ASSIGNED TASK
The answer must consist only of the lines from the line with "not sure if I am in the right place here" to the line with "# [DESCRIPTION](#description)", both included, exactly as they stand below.

DATA SHOWN

►

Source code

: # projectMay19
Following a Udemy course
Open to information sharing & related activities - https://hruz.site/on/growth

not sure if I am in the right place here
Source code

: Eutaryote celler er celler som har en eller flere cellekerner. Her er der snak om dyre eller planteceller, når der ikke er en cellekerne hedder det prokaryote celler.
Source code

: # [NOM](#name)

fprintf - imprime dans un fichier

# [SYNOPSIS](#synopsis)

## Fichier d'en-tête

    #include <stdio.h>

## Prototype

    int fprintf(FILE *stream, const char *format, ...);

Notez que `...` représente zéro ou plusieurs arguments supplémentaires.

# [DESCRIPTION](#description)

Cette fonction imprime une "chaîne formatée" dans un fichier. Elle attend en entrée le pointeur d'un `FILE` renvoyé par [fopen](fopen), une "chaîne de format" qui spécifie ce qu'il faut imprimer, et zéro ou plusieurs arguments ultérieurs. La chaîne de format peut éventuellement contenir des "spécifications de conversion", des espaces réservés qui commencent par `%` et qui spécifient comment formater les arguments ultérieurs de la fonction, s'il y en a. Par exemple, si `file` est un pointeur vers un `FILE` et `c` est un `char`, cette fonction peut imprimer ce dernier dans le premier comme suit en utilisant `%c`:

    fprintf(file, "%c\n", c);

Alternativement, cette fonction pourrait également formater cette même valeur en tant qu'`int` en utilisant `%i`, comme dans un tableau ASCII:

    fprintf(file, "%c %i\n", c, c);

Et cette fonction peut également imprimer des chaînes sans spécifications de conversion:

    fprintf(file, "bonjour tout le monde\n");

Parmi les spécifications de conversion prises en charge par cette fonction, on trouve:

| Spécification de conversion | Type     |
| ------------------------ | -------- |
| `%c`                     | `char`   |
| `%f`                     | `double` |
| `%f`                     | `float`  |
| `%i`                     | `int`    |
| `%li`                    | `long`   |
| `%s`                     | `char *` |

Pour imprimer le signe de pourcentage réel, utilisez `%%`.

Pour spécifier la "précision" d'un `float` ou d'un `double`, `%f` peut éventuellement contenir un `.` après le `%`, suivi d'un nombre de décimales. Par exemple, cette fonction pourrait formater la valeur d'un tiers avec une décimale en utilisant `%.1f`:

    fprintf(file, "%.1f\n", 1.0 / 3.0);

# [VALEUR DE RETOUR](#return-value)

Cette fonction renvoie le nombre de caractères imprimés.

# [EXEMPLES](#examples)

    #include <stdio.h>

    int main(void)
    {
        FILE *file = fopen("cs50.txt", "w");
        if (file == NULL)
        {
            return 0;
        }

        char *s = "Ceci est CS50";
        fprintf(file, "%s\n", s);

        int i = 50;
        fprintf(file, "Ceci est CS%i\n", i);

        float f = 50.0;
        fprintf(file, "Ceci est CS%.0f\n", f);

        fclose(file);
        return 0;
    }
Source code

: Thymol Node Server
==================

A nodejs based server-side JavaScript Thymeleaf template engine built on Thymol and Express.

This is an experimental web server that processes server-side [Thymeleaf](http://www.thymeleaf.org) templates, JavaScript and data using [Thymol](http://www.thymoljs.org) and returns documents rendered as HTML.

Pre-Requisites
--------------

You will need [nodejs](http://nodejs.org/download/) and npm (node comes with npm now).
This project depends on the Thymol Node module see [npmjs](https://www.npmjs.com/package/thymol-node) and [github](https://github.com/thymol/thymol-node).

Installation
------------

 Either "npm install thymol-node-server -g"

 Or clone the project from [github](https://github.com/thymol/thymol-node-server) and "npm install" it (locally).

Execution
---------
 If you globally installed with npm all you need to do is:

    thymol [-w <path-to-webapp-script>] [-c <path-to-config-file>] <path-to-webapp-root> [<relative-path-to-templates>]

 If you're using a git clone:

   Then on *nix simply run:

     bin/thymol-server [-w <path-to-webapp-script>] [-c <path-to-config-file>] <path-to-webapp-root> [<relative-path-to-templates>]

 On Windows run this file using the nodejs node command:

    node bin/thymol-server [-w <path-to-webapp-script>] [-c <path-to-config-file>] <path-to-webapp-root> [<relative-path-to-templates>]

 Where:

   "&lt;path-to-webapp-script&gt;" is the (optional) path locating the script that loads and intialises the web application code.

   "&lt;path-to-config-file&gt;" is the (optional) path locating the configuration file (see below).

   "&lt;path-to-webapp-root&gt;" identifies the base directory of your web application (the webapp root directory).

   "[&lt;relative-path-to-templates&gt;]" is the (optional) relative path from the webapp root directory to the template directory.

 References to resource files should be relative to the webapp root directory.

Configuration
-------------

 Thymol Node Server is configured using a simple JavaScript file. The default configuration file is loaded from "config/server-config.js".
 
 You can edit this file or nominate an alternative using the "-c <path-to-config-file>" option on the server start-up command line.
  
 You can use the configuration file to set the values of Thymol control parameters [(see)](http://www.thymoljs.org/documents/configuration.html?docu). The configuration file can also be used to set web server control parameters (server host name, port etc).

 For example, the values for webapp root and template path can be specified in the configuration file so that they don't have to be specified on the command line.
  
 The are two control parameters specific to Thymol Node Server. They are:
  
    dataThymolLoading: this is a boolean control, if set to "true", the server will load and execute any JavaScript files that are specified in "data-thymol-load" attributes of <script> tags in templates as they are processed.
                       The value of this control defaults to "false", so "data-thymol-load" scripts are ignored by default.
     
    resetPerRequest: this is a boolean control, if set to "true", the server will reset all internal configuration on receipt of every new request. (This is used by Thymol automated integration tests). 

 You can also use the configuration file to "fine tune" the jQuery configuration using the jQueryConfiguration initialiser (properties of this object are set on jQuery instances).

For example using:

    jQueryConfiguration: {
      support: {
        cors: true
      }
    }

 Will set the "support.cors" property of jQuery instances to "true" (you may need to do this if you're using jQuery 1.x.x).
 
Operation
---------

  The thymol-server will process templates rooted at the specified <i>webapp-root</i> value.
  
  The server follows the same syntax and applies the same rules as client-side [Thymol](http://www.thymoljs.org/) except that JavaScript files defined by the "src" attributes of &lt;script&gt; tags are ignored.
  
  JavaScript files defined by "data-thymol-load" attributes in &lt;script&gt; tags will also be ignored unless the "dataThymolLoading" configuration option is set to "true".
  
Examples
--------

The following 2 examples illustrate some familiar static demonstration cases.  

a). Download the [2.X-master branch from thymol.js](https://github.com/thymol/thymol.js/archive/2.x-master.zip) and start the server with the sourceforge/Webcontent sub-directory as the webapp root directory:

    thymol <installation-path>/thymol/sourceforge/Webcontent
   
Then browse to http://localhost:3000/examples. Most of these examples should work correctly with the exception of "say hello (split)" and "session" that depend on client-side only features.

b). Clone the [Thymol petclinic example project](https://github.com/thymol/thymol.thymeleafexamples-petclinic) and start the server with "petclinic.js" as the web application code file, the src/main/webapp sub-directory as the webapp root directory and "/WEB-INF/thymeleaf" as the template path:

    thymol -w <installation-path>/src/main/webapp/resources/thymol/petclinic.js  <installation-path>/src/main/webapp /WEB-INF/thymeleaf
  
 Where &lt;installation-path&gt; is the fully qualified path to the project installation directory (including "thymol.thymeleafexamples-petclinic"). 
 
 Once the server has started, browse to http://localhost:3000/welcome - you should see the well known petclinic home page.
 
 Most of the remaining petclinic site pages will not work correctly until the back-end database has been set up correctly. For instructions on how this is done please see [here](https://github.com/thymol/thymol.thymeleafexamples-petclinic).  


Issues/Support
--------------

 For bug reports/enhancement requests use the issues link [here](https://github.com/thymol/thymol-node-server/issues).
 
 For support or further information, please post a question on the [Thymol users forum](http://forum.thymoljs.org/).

◄

TASK RESPONSE
not sure if I am in the right place here
Source code

: Eutaryote celler er celler som har en eller flere cellekerner. Her er der snak om dyre eller planteceller, når der ikke er en cellekerne hedder det prokaryote celler.
Source code

: # [NOM](#name)

fprintf - imprime dans un fichier

# [SYNOPSIS](#synopsis)

## Fichier d'en-tête

    #include <stdio.h>

## Prototype

    int fprintf(FILE *stream, const char *format, ...);

Notez que `...` représente zéro ou plusieurs arguments supplémentaires.

# [DESCRIPTION](#description)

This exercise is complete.